* [WORK TO BE COMPLETED]
Each line from the one holding "Computer vision enables" to the last line below must be written out exactly, with no other output.

* [DATASET ENTRIES]
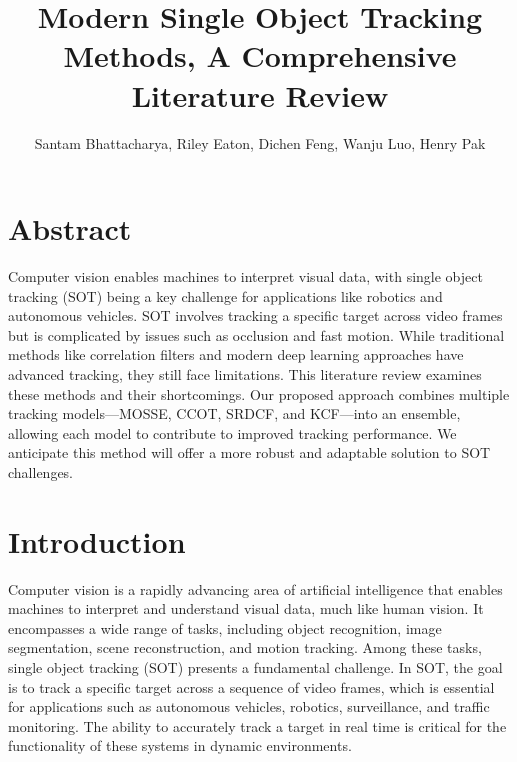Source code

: \documentclass{article}
\title{Modern Single Object Tracking Methods, A Comprehensive Literature Review}
\author{Santam Bhattacharya, Riley Eaton, Dichen Feng, Wanju Luo, Henry Pak}
\begin{document}
\maketitle

\section{Abstract}

Computer vision enables machines to interpret visual data, with single object tracking (SOT) being a key challenge for applications like robotics and autonomous vehicles. SOT involves tracking a specific target across video frames but is complicated by issues such as occlusion and fast motion. While traditional methods like correlation filters and modern deep learning approaches have advanced tracking, they still face limitations. This literature review examines these methods and their shortcomings. Our proposed approach combines multiple tracking models—MOSSE, CCOT, SRDCF, and KCF—into an ensemble, allowing each model to contribute to improved tracking performance. We anticipate this method will offer a more robust and adaptable solution to SOT challenges.



\section{Introduction}

Computer vision is a rapidly advancing area of artificial intelligence that enables machines to interpret and understand visual data, much like human vision. It encompasses a wide range of tasks, including object recognition, image segmentation, scene reconstruction, and motion tracking. Among these tasks, single object tracking (SOT) presents a fundamental challenge. In SOT, the goal is to track a specific target across a sequence of video frames, which is essential for applications such as autonomous vehicles, robotics, surveillance, and traffic monitoring. The ability to accurately track a target in real time is critical for the functionality of these systems in dynamic environments.
\end{document}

* [ANSWER SPACE]
Computer vision enables machines to interpret visual data, with single object tracking (SOT) being a key challenge for applications like robotics and autonomous vehicles. SOT involves tracking a specific target across video frames but is complicated by issues such as occlusion and fast motion. While traditional methods like correlation filters and modern deep learning approaches have advanced tracking, they still face limitations. This literature review examines these methods and their shortcomings. Our proposed approach combines multiple tracking models—MOSSE, CCOT, SRDCF, and KCF—into an ensemble, allowing each model to contribute to improved tracking performance. We anticipate this method will offer a more robust and adaptable solution to SOT challenges.



\section{Introduction}

Computer vision is a rapidly advancing area of artificial intelligence that enables machines to interpret and understand visual data, much like human vision. It encompasses a wide range of tasks, including object recognition, image segmentation, scene reconstruction, and motion tracking. Among these tasks, single object tracking (SOT) presents a fundamental challenge. In SOT, the goal is to track a specific target across a sequence of video frames, which is essential for applications such as autonomous vehicles, robotics, surveillance, and traffic monitoring. The ability to accurately track a target in real time is critical for the functionality of these systems in dynamic environments.
\end{document}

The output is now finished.